ゲームの規則は単純ですが、生まれてくる結果は、ちょうど囲碁のように驚くほど複雑、豊潤です。
生物界、地球環境、文明の興亡との類似
ライフという命名のとおり、これは生物の集団が生まれ増殖して繁栄し、やがて過密で衰退していく様を、極度に単純化したモデルと考えることもできます。そう考えると何だか地球の人口問題のようでもあり、また歴史上の文明の興亡のようでもあり、興味深いのではないでしょうか。
オートマトンとの関係
ところがライフゲームのもう一つの側面として、これがコンピュータの理論モデルにもなるということがあります。ライフゲームは、コンピュータの理論モデルとしてノイマンが考えた自己再製オートマトンの一例になっているのです。
参考文献1と4には、ライフゲームの4つのユニット(グライダー、グライダー砲、イーター、ブロック)を組み合わせて、ANDゲートやORゲート、記憶素子等を実現する方法が具体的に示されています。
人工知能、進化論との関係
さらにコンウェイによれば、「十分な広さをもったフィールドで十分な時間をかければ、たとえランダムなパターンから出発したとしても、ライフゲームがコンピュータに進化する確率はゼロではない」というのです。このことはライフゲームから自然発生的に知的機械(人工知能)が出現することを暗示しており、何とも興味深い話です。
現実になぞらえると、地球生誕から何十億年もの化学反応(分子の組み合わせゲーム!)の試行錯誤を繰り返し、生命やDNA が生まれ進化の最終段階で人類が登場したことを、シミュレーションしているわけで、まさにライフという命名にふさわしいゲームだといえるでしょう。
カオスとの関係
「簡単な規則で記述できるのに、初期条件がちょっと変わるだけで結果が一変してしまうシステム」をカオスと言います。この定義に従えば、ライフゲームはカオスであると言えます。

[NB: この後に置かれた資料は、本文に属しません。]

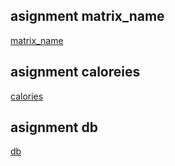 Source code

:## asignment matrix_name
[matrix_name](matrix_name)
## asignment caloreies
[calories](calories)
## asignment db
[db](db)
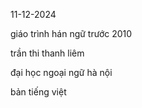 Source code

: 
11-12-2024

giáo trình hán ngữ trước 2010

trần thi thanh liêm 

đại học ngoại ngữ hà nội

bản tiếng việt 
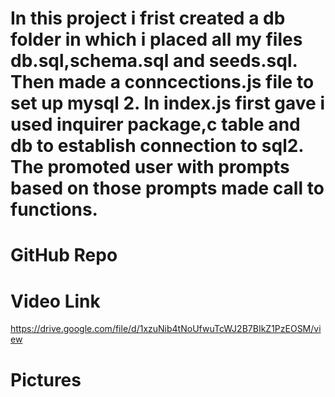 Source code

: # In this project i frist created a db folder in which i placed all my files db.sql,schema.sql and seeds.sql. Then made a conncections.js file to set up mysql 2. In index.js first gave i used inquirer package,c table and db to establish connection to sql2. The promoted user with prompts based on those prompts made call to functions.

# GitHub Repo

# Video Link
https://drive.google.com/file/d/1xzuNib4tNoUfwuTcWJ2B7BIkZ1PzEOSM/view


# Pictures
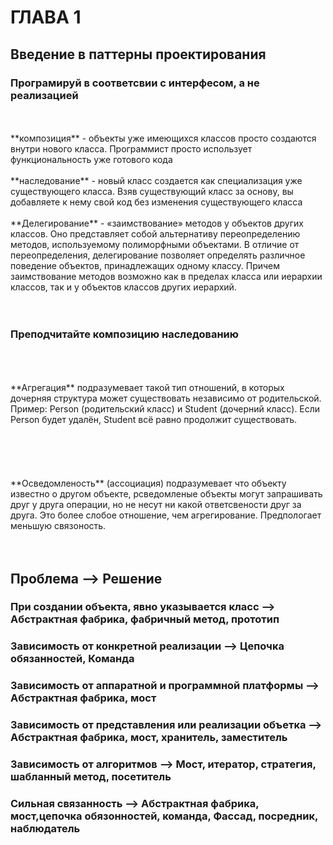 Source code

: # ГЛАВА 1

## Введение в паттерны проектирования

### **Програмируй в соответсвии с интерфесом, а не реализацией**
<br>
<br>
**композиция** - объекты уже имеющихся классов просто создаются внутри нового класса. Программист просто использует функциональность уже готового кода
<br>
<br>
**наследование** - новый класс создается как специализация уже существующего класса. Взяв существующий класс за основу, вы добавляете к нему свой код без изменения существующего класса
<br>
<br>
**Делегирование** - «заимствование» методов у объектов других классов. Оно представляет собой альтернативу переопределению методов, используемому полиморфными объектами. В отличие от переопределения, делегирование позволяет определять различное поведение объектов, принадлежащих одному классу. Причем заимствование методов возможно как в пределах класса или иерархии классов, так и у объектов классов других иерархий.
<br>
<br>
<br>

### **Преподчитайте композицию наследованию**

<br>
<br>
<br>
**Агрегация** подразумевает такой тип отношений, в которых дочерняя структура может существовать независимо от родительской. Пример: Person (родительский класс) и Student (дочерний класс). Если Person будет удалён, Student всё равно продолжит существовать.
<br>
<br>
<br>

<br>
<br>
<br>
**Осведомленость** (ассоциация) подразумевает что объекту известно о другом объекте, рсведомленые объекты могут запрашивать друг у друга операции, но не несут ни какой ответсвености друг за друга. Это более слобое отношение, чем агрегирование. Предпологает меньшую связоность.
<br>
<br>
<br>

## Проблема   -->                                           Решение
### При создании объекта, явно указывается класс -->            Абстрактная фабрика, фабричный метод, прототип
### Зависимость от конкретной реализации  -->                   Цепочка обязанностей, Команда
### Зависимость от аппаратной и программной платформы  -->      Абстрактная фабрика, мост
### Зависимость от представления или реализации объетка -->     Абстрактная фабрика, мост, хранитель, заместитель
### Зависимость от алгоритмов  -->                              Мост, итератор, стратегия, шабланный метод, посетитель
### Сильная связанность   -->                                   Абстрактная фабрика, мост,цепочка обязонностей, команда,                                                         Фассад, посредник, наблюдатель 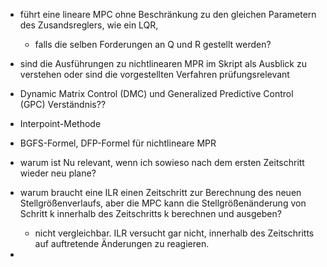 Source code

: - führt eine lineare MPC ohne Beschränkung zu den gleichen Parametern des Zusandsreglers, wie ein LQR,
    - falls die selben Forderungen an Q und R gestellt werden?

- sind die Ausführungen zu nichtlinearen MPR im Skript als Ausblick zu verstehen oder sind die vorgestellten Verfahren prüfungsrelevant
- Dynamic Matrix Control (DMC) und Generalized Predictive Control (GPC) Verständnis??
- Interpoint-Methode

- BGFS-Formel, DFP-Formel für nichtlineare MPR

- warum ist Nu relevant, wenn ich sowieso nach dem ersten Zeitschritt wieder neu plane? 

- warum braucht eine ILR einen Zeitschritt zur Berechnung des neuen Stellgrößenverlaufs, aber die MPC kann die Stellgrößenänderung von 
  Schritt k innerhalb des Zeitschritts k berechnen und ausgeben?
    - nicht vergleichbar. ILR versucht gar nicht, innerhalb des Zeitschritts auf auftretende Änderungen zu reagieren.

- 
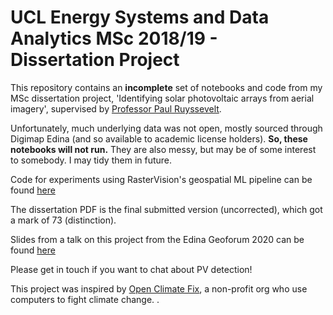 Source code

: # UCL Energy Systems and Data Analytics MSc 2018/19 - Dissertation Project

This repository contains an **incomplete** set of notebooks and code from my MSc dissertation project, 'Identifying solar photovoltaic arrays from aerial imagery', supervised by [Professor Paul Ruyssevelt](https://www.ucl.ac.uk/bartlett/energy/prof-paul-ruyssevelt).

Unfortunately, much underlying data was not open, mostly sourced through Digimap Edina (and so available to academic license holders). **So, these notebooks will not run.**
They are also messy, but may be of some interest to somebody. I may tidy them in future. 

Code for experiments using RasterVision's geospatial ML pipeline can be found [here](https://github.com/Rabscuttler/raster-vision/tree/master/code)

The dissertation PDF is the final submitted version (uncorrected), which got a mark of 73 (distinction). 

Slides from a talk on this project from the Edina Geoforum 2020 can be found [here](https://laurence-watson.com/talks/solar_pv/)

Please get in touch if you want to chat about PV detection!

This project was inspired by [Open Climate Fix](https://openclimatefix.org/), a non-profit org who use computers to fight climate change.
.
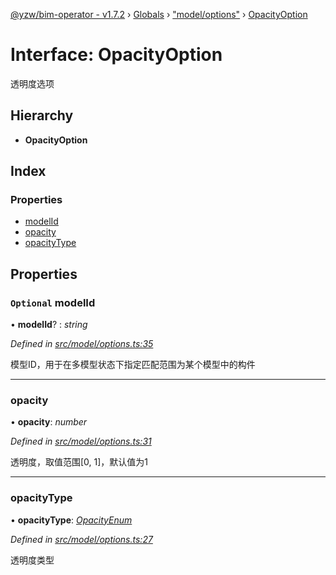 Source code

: [@yzw/bim-operator - v1.7.2](../README.md) › [Globals](../globals.md) › ["model/options"](../modules/_model_options_.md) › [OpacityOption](_model_options_.opacityoption.md)

# Interface: OpacityOption

透明度选项

## Hierarchy

* **OpacityOption**

## Index

### Properties

* [modelId](_model_options_.opacityoption.md#optional-modelid)
* [opacity](_model_options_.opacityoption.md#opacity)
* [opacityType](_model_options_.opacityoption.md#opacitytype)

## Properties

### `Optional` modelId

• **modelId**? : *string*

*Defined in [src/model/options.ts:35](https://github.com/youkaisteve/bim-operator/blob/e2ba6fb/src/model/options.ts#L35)*

模型ID，用于在多模型状态下指定匹配范围为某个模型中的构件

___

###  opacity

• **opacity**: *number*

*Defined in [src/model/options.ts:31](https://github.com/youkaisteve/bim-operator/blob/e2ba6fb/src/model/options.ts#L31)*

透明度，取值范围[0, 1]，默认值为1

___

###  opacityType

• **opacityType**: *[OpacityEnum](../enums/_enums_.opacityenum.md)*

*Defined in [src/model/options.ts:27](https://github.com/youkaisteve/bim-operator/blob/e2ba6fb/src/model/options.ts#L27)*

透明度类型
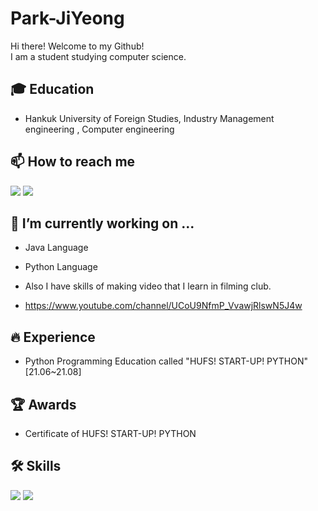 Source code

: # Park-JiYeong
Hi there! Welcome to my Github!<br>
I am a student studying computer science.<br>

## 🎓 Education
- Hankuk University of Foreign Studies, Industry Management engineering , Computer engineering

## 📫 How to reach me
<a href="wldud8297@gmail.com" target="_blank"><img src="https://img.shields.io/badge/Gmail-EA4335?style=flat-square&logo=Gmail&logoColor=white"/></a>
<a href="https://www.instagram.com/ji_yeong8297/" target="_blank"><img src="https://img.shields.io/badge/Instagram-E4405F?style=flat-square&logo=Instagram&logoColor=white"/></a>

## 🔭 I’m currently working on ...
- Java Language
- Python Language


- Also I have skills of making video that I learn in filming club.  
- https://www.youtube.com/channel/UCoU9NfmP_VvawjRlswN5J4w

## 🔥 Experience
- Python Programming Education called "HUFS! START-UP! PYTHON" [21.06~21.08]


## 🏆 Awards
- Certificate of HUFS! START-UP! PYTHON

## 🛠 Skills
<img src="https://img.shields.io/badge/Java-3776AB?style=flat-square&logo=Java&logoColor=white"/>
<img src="https://img.shields.io/badge/Python-3776AB?style=flat-square&logo=Python&logoColor=white"/>
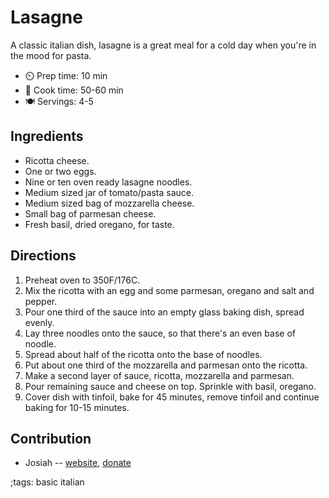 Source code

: # Lasagne

A classic italian dish, lasagne is a great meal for a cold day when you're in the mood for pasta. 

- ⏲️ Prep time: 10 min
- 🍳 Cook time: 50-60 min
- 🍽️ Servings: 4-5

## Ingredients

- Ricotta cheese. 
- One or two eggs.
- Nine or ten oven ready lasagne noodles.
- Medium sized jar of tomato/pasta sauce.
- Medium sized bag of mozzarella cheese.
- Small bag of parmesan cheese.  
- Fresh basil, dried oregano, for taste.

## Directions

1. Preheat oven to 350F/176C. 
2. Mix the ricotta with an egg and some parmesan, oregano and salt and pepper.
3. Pour one third of the sauce into an empty glass baking dish, spread evenly. 
4. Lay three noodles onto the sauce, so that there's an even base of noodle. 
5. Spread about half of the ricotta onto the base of noodles. 
6. Put about one third of the mozzarella and parmesan onto the ricotta. 
7. Make a second layer of sauce, ricotta, mozzarella and parmesan. 
8. Pour remaining sauce and cheese on top. Sprinkle with basil, oregano.
9. Cover dish with tinfoil, bake for 45 minutes, remove tinfoil and continue baking for 10-15 minutes.

## Contribution

- Josiah -- [website](https://himiko.cloud), [donate](https://himiko.cloud/donate/)

;tags: basic italian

カオスには有名なバタフライ効果という例え話があります。これは「北京で今日蝶が羽を動かして空気をそよがせたとすると、来月ニューヨークでの嵐の生じ方に変化がおこる」(参考文献5)というものです。極端なたとえ話の様に思うかもしれませんが、これに似た現象はライフゲームではよく見かけられ、「ライフ博物館」でもいくつか紹介します。